One of my favorite episodes is we had a grad student and assistant professor from the University of Washington on and talked about why Twitter is designed to make you act like an assh*le.
BLAIR HODGES: Yeah, it's true! [laughter]
KATELYN BURNS: Which is totally true. But there's real science behind it. So we have those types of conversations. We had an episode where we talked about this guy who got canceled on TikTok, which I don't even use, by the way. I'm too much of a boomer for that.
BLAIR HODGES: Yeah, I just started. We'll see.
KATELYN BURNS: Yeah, we just created a Cancel Me Daddy TikTok account.
BLAIR HODGES: Right. You'll probably post little clips and stuff?
KATELYN BURNS: Yeah, but I don't know what I'm doing on there.
BLAIR HODGES: Yeah, I feel the same. I feel like the gif of the old guy that's like, “greetings, fellow kids!”
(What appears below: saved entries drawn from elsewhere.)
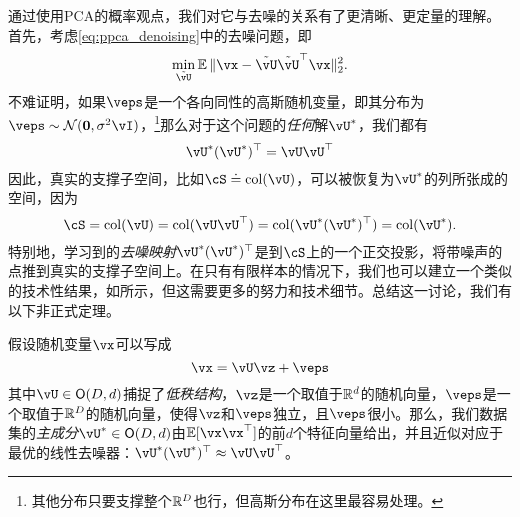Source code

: \documentclass[../../book-main_zh.tex]{subfiles}
\begin{document}
\begin{remark}
    通过使用PCA的概率观点，我们对它与去噪的关系有了更清晰、更定量的理解。首先，考虑\eqref{eq:ppca_denoising}中的去噪问题，即
    \begin{equation}
        \min_{\tilde{\vU}}\Ex\norm{\vx - \tilde{\vU}\tilde{\vU}^{\top}\vx}_{2}^{2}.
    \end{equation}
    不难证明，如果\(\veps\)是一个各向同性的高斯随机变量，即其分布为\(\veps \sim \dNorm(\vzero, \sigma^{2}\vI)\)，\footnote{其他分布只要支撑整个\(\mathbb{R}^{D}\)也行，但高斯分布在这里最容易处理。}那么对于这个问题的\textit{任何}解\(\vU^{\ast}\)，我们都有
    \begin{equation}
        \vU^{\ast}(\vU^{\ast})^{\top} = \vU\vU^{\top}
    \end{equation}
    因此，真实的支撑子空间，比如\(\cS \doteq \mathrm{col}(\vU)\)，可以被恢复为\(\vU^{\ast}\)的列所张成的空间，因为
    \begin{equation}
        \cS = \mathrm{col}(\vU) = \mathrm{col}(\vU\vU^{\top}) = \mathrm{col}(\vU^{\ast}(\vU^{\ast})^{\top}) = \mathrm{col}(\vU^{\ast}).
    \end{equation}
    特别地，学习到的\textit{去噪映射}\(\vU^{\ast}(\vU^{\ast})^{\top}\)是到\(\cS\)上的一个正交投影，将带噪声的点推到真实的支撑子空间上。在只有有限样本的情况下，我们也可以建立一个类似的技术性结果，如所示，但这需要更多的努力和技术细节。总结这一讨论，我们有以下非正式定理。
\end{remark}


\begin{theorem}\label{thm:ppca}
    假设随机变量\(\vx\)可以写成
    \begin{equation}
        \vx = \vU\vz + \veps
    \end{equation}
    其中\(\vU \in \O(D, d)\)捕捉了\textit{低秩结构}，\(\vz\)是一个取值于\(\mathbb{R}^{d}\)的随机向量，\(\veps\)是一个取值于\(\mathbb{R}^{D}\)的随机向量，使得\(\vz\)和\(\veps\)独立，且\(\veps\)很小。那么，我们数据集的\textit{主成分}\(\vU^{\ast} \in \O(D, d)\)由\(\Ex[\vx\vx^{\top}]\)的前\(d\)个特征向量给出，并且近似对应于最优的线性去噪器：\(\vU^{\ast}(\vU^{\ast})^{\top} \approx \vU\vU^{\top}\)。
\end{theorem}


\end{document}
KATELYN BURNS: Yeah. I’m like, “It's like YouTube shorts.” And that immediately outs me as somebody who doesn't get it.
BLAIR HODGES: Yeah, exactly. [laughter]
KATELYN BURNS: But, yeah, we have a ton of fun. We have a fairly recent new co-host, Christine Giraldi.
BLAIR HODGES: You two have a great dynamic. The episode I was just listening to was about private equity. You frame it kind of tongue in cheek by saying, “This week we're canceling private equity,” but really you're saying "We're going to kind of talk about the problems with private equity, let people know what it is." It's a cool framing. I like it.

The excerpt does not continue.